Activity. Going line by line through the material below, tally those that contain the word "subsubsection" and give the count by itself.

Provided records.
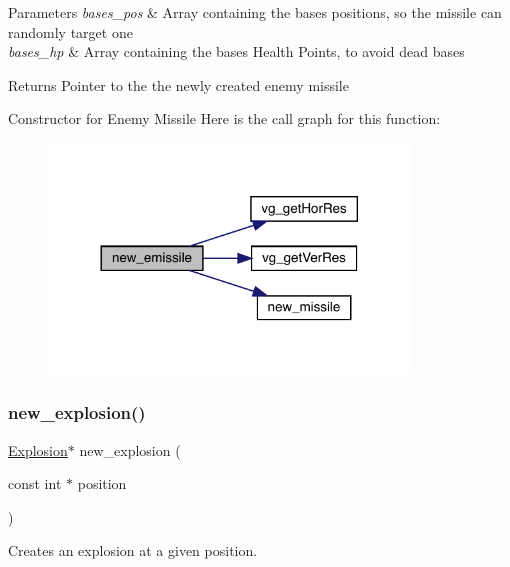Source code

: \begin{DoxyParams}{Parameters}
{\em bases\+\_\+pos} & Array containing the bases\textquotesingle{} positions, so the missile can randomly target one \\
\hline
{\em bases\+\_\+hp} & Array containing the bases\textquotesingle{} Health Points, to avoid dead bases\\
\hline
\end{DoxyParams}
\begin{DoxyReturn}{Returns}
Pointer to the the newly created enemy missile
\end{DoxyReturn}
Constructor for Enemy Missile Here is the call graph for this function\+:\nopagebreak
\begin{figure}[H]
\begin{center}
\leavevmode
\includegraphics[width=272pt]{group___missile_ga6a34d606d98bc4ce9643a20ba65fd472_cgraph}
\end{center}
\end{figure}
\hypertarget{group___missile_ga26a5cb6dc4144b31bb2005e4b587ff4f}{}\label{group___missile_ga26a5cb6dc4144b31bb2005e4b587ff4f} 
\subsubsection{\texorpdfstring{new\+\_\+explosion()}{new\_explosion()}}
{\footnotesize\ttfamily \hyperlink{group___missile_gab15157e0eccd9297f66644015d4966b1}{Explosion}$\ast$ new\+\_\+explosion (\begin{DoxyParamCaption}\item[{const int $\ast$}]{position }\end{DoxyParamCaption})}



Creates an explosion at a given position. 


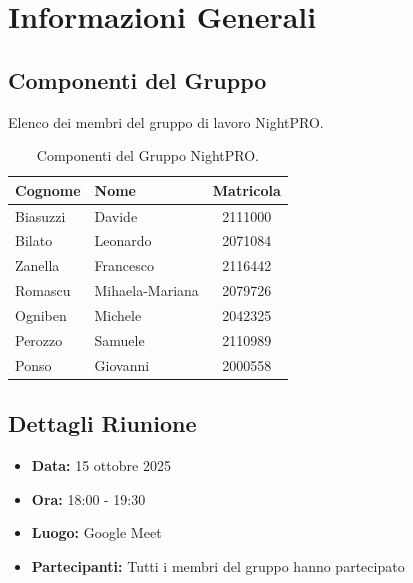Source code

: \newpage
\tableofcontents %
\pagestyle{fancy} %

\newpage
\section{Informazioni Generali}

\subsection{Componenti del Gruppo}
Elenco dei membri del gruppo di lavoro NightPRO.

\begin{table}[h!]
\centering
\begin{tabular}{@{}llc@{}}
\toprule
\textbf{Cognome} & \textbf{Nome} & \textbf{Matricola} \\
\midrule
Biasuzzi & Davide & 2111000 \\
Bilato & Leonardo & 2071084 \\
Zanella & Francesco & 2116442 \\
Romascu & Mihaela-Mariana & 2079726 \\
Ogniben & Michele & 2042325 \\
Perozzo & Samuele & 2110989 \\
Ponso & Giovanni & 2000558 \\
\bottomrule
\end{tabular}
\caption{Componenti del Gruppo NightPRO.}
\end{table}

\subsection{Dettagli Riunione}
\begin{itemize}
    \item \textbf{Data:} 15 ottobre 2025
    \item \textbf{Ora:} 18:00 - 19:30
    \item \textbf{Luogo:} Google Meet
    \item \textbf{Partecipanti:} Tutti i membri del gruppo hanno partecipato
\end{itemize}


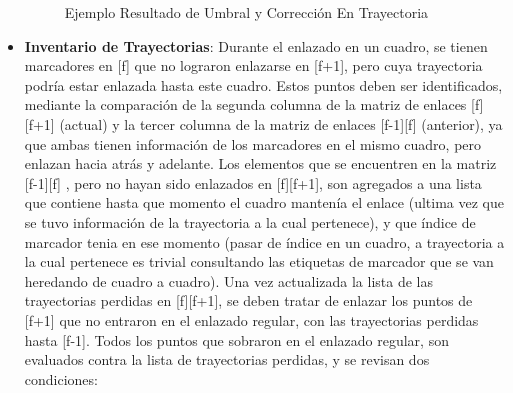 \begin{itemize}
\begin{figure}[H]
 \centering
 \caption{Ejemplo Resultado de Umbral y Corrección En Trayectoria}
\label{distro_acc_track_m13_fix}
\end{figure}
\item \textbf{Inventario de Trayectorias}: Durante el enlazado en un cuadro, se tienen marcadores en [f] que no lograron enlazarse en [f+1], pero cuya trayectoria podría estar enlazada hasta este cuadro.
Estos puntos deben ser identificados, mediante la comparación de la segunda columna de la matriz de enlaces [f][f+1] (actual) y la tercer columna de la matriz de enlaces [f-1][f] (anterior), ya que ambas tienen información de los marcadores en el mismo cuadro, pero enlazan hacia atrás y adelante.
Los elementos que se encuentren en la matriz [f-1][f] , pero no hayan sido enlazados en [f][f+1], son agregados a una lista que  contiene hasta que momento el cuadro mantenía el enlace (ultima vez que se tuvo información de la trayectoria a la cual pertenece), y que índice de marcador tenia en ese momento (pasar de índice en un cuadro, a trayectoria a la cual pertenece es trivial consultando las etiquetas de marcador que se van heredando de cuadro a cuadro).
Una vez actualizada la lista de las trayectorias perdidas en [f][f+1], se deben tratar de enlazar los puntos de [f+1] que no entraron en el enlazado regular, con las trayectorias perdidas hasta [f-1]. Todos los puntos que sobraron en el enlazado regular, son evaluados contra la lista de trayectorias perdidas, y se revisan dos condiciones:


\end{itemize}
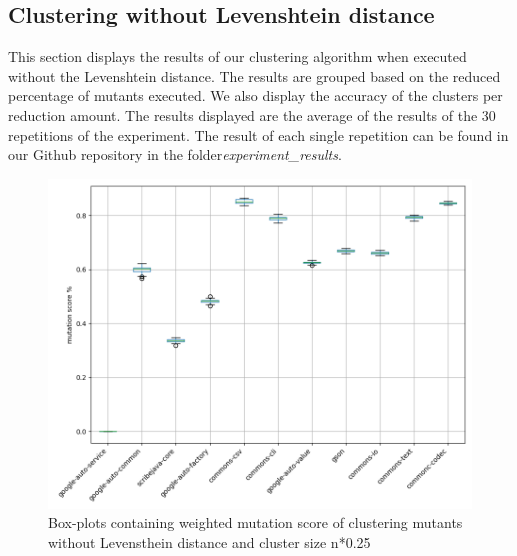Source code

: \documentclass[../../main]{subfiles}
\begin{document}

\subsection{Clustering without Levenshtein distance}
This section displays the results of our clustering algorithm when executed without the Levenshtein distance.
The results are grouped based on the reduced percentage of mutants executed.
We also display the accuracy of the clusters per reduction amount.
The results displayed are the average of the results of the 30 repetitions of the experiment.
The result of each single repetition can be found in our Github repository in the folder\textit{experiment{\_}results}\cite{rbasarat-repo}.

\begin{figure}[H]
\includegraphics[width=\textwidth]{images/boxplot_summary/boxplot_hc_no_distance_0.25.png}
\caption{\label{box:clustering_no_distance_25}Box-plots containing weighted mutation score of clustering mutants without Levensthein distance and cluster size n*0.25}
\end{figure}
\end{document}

==

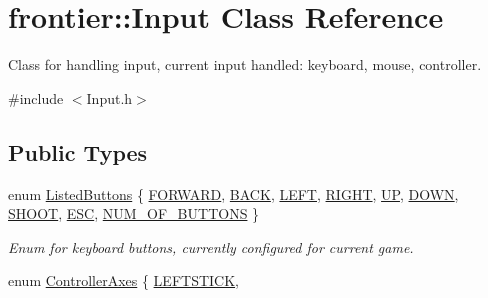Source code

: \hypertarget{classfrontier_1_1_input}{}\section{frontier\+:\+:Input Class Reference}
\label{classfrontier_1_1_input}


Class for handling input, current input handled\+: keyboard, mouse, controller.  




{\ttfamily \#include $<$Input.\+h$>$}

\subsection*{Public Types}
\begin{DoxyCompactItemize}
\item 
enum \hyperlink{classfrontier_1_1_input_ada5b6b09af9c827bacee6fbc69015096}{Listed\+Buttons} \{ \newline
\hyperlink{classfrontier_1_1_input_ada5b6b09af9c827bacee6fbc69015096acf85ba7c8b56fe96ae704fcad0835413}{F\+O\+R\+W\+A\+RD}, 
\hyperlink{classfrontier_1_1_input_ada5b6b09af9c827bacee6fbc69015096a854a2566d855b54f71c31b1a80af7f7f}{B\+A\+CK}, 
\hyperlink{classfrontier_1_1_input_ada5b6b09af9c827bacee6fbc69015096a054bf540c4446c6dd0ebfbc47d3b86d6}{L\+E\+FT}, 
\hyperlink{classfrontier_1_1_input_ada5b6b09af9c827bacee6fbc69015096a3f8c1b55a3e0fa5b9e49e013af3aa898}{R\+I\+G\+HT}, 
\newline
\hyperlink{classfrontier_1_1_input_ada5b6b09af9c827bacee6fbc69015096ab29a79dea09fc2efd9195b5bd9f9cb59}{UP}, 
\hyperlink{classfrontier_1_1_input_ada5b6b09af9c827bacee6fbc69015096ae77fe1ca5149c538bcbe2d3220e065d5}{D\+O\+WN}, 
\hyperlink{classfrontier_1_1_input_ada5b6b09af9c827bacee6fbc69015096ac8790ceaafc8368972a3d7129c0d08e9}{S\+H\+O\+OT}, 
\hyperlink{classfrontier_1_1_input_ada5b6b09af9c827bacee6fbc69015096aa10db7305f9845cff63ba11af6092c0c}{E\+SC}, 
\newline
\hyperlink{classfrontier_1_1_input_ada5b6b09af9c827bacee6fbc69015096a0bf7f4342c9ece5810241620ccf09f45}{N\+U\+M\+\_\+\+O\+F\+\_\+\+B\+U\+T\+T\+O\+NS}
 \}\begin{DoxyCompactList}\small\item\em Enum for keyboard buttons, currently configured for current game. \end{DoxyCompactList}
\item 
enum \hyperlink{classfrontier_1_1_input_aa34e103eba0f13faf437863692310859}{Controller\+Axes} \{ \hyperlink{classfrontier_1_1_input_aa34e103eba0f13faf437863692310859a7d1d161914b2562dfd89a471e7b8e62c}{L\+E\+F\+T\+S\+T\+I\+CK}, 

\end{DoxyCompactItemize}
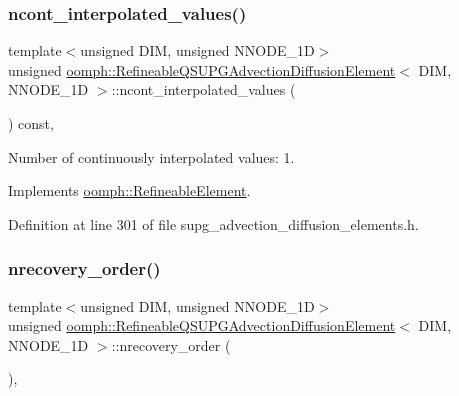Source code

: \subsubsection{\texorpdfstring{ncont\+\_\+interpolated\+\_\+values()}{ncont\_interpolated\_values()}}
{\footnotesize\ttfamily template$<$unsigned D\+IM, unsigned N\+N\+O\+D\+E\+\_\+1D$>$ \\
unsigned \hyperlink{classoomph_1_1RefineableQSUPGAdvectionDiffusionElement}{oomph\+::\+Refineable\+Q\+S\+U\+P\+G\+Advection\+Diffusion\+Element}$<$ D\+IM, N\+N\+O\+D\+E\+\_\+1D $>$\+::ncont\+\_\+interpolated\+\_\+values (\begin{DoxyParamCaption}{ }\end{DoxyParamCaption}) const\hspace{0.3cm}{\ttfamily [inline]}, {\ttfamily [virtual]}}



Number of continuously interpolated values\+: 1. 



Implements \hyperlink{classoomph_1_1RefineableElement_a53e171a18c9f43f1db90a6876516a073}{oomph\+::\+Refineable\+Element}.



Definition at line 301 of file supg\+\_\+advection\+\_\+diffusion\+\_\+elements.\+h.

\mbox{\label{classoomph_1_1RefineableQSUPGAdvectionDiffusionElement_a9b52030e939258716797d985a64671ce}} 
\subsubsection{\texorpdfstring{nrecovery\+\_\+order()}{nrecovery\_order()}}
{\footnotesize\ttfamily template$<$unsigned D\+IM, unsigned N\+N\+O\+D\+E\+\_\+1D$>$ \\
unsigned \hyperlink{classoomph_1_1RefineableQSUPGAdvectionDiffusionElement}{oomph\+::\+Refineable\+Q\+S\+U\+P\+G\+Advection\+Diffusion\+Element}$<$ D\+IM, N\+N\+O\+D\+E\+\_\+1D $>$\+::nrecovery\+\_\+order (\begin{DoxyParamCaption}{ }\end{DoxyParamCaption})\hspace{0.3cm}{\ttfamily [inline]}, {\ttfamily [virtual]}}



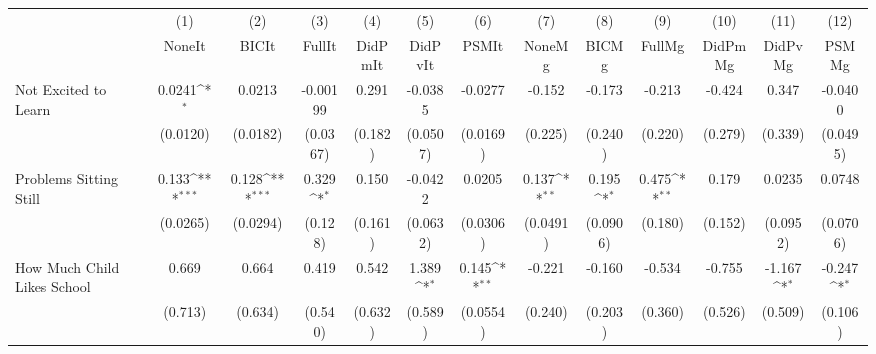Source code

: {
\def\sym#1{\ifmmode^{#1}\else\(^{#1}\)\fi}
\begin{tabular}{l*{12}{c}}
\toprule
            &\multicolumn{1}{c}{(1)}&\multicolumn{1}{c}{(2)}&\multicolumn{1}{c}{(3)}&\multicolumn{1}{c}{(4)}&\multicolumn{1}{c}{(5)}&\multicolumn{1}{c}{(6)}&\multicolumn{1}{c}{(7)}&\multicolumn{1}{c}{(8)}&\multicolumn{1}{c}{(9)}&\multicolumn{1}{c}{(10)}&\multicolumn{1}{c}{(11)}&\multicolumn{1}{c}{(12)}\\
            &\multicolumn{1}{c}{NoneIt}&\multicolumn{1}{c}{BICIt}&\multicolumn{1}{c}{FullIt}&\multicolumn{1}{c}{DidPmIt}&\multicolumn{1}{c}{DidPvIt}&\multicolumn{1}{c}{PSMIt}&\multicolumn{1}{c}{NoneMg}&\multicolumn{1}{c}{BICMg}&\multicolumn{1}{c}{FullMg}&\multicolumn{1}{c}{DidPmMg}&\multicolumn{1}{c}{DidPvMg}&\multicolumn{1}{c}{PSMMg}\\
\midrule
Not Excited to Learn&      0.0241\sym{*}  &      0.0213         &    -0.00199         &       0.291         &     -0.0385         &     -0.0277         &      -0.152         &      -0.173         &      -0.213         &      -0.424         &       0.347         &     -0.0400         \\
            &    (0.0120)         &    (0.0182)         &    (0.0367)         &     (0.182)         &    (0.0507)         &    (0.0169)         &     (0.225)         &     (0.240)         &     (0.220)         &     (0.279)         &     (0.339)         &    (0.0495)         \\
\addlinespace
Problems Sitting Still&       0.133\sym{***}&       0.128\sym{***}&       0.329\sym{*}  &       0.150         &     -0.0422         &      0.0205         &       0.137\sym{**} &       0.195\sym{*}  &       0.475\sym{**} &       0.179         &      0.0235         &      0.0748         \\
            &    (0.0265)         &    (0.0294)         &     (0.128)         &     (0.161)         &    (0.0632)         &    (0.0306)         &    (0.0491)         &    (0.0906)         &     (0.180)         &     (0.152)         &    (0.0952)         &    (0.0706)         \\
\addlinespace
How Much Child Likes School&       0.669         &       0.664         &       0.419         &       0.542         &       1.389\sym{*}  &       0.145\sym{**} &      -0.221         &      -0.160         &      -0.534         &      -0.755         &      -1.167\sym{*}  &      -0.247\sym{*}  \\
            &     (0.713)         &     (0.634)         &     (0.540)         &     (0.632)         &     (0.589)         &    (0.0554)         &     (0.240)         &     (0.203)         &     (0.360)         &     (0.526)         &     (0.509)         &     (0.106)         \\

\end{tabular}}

...

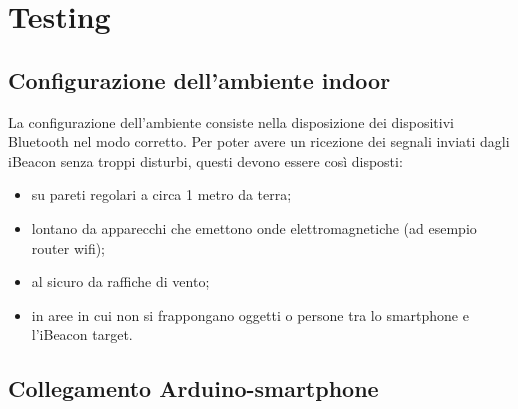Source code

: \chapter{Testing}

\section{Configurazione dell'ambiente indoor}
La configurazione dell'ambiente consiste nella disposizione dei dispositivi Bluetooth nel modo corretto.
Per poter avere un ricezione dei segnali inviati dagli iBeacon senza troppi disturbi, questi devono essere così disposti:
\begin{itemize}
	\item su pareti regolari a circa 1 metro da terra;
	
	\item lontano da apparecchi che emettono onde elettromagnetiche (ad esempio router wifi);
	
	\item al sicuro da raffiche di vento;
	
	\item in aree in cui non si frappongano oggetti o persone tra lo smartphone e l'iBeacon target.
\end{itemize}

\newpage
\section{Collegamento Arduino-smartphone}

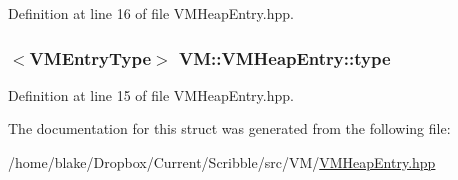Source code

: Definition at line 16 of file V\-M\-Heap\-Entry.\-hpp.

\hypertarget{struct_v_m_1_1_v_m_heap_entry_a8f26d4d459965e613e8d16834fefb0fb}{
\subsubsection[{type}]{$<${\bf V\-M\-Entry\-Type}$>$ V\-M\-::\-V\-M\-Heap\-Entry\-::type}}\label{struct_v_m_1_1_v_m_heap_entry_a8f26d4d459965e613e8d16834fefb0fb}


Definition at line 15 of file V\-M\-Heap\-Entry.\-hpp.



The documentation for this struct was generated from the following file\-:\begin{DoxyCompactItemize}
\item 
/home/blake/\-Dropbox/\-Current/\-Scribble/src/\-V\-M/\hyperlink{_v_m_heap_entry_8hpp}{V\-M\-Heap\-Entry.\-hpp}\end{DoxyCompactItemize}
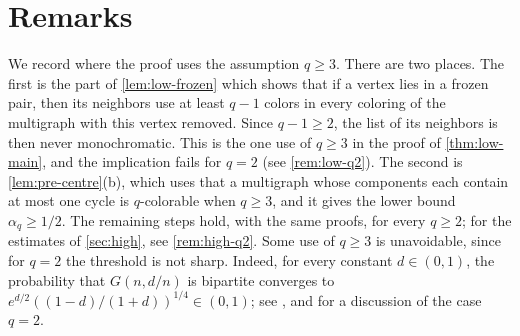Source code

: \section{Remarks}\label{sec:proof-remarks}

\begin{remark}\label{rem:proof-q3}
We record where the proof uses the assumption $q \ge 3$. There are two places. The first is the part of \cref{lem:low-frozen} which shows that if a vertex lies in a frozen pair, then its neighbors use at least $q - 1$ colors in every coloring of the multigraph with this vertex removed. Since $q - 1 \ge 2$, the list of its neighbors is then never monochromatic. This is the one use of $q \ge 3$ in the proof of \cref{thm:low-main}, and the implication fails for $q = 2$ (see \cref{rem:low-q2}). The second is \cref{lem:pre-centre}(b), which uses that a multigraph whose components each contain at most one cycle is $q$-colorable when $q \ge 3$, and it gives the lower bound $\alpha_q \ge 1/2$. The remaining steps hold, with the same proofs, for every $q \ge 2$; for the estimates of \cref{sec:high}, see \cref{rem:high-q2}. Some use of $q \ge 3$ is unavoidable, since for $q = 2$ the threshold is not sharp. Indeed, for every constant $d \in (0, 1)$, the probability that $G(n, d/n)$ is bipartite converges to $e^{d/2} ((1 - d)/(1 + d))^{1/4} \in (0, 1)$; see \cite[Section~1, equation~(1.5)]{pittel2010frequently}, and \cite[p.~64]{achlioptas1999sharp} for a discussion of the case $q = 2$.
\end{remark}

Your response. 4